Russian founders of Forsage charged with running Ponzi scheme

Occasional Digest - a story for you

Feb. 22 (UPI) — A federal grand jury on Wednesday charged the founders of Forsage with running a sophisticated multi-hundred-million-dollar international Ponzi scheme under the guise of a decentralized cryptocurrency investment platform.

The indictment returned in the District of Oregon charges each of the company’s four Russian founders — Vladimir Okhotnikov, Olena Oblamska, Mikhail Sergeev and Sergey Maslakov — with conspiracy to commit wire fraud. If convicted, they could face a maximum of 20 years’ imprisonment.

“These individuals are alleged to have used trendy technology and opaque language to swindle investors out of their hard-earned cash,” Special Agent in Chard Ivan Arvelo of Homeland Security Investigations, New York, said in a statement. “But, as the indictment alleges, all they were doing was running a classic Ponzi scheme.

“The technology may change but the scams remain the same, and with the collaboration amongst all our partners, we’re able to see through the phony promises and bring the schemes to light.”

A Ponzi scheme as defined by the U.S. Securities and Exchange Commission is an investment fund where returns to existing investors come from new victims.

Court documents state that the Forsage platform presented itself as a decentralized matrix project based on so-called smart contracts, which are self-executing contracts on a shared ledger that records transactions known as the blockchain.

However, investigators pouring through the platform’s coding found that it was actually programmed so that when an investor invests in the fund, through purchasing a so-called slot in a Forsage smart contract, that money is diverted to earlier investors.

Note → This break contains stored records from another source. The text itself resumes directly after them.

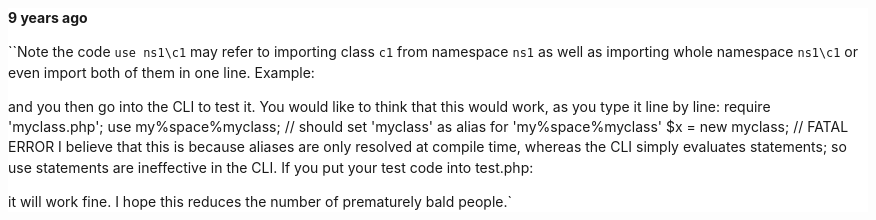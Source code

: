 **9 years ago**

``Note the code `use ns1\c1` may refer to importing class `c1` from namespace `ns1` as well as importing whole namespace `ns1\c1` or even import both of them in one line. Example:
<?php
namespace ns1;
class c1{}
namespace ns1\c1;
class c11{}
namespace main;
use ns1\c1;
$c1 = new c1();
$c11 = new c1\c11();
var_dump($c1); // object(ns1\c1)#1 (0) { }
var_dump($c11); // object(ns1\c1\c11)#2 (0) { }``

[up](https://www.php.net/manual/vote-note.php?id=105394&page=language.namespaces.importing&vote=up "Vote up!")

[down](https://www.php.net/manual/vote-note.php?id=105394&page=language.namespaces.importing&vote=down "Vote down!")

29


[**_c dot 1 at smithies dot org_**](https://www.php.net/manual/en/language.namespaces.importing.php#105394) [¶](https://www.php.net/manual/en/language.namespaces.importing.php#105394)

**14 years ago**

`If you are testing your code at the CLI, note that namespace aliases do not work!
(Before I go on, all the backslashes in this example are changed to percent signs because I cannot get sensible results to display in the posting preview otherwise. Please mentally translate all percent signs henceforth as backslashes.)
Suppose you have a class you want to test in myclass.php:
<?php
namespace my%space;
class myclass {
// ...
}
?>
and you then go into the CLI to test it. You would like to think that this would work, as you type it line by line:
require 'myclass.php';
use my%space%myclass; // should set 'myclass' as alias for 'my%space%myclass'
$x = new myclass; // FATAL ERROR
I believe that this is because aliases are only resolved at compile time, whereas the CLI simply evaluates statements; so use statements are ineffective in the CLI.
If you put your test code into test.php:
<?php
require 'myclass.php';
use my%space%myclass;
$x = new myclass;
//...
?>
it will work fine.
I hope this reduces the number of prematurely bald people.`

Federal prosecutors accuse the Russian quartet of extensively advertising their platform on social media as a low-risk investment, generating some $340 million from victims worldwide.

Investors in Forsage are being encouraged to identify themselves to the Justice Department as potential victims and gain more information about their rights, including the ability to submit a victim impact statement.

In August, the SEC charged 11 people, including the four Russians, for their roles in the alleged Ponzi and pyramid scheme.

The document states Okhotnikov’s last known residence was Tbilisi, Georgia. Oblamska, who was identified by the Lola Ferrari alias, was last known to be living in Bali, Indonesia, while Sergeev and Maslakov were believed to be in Moscow.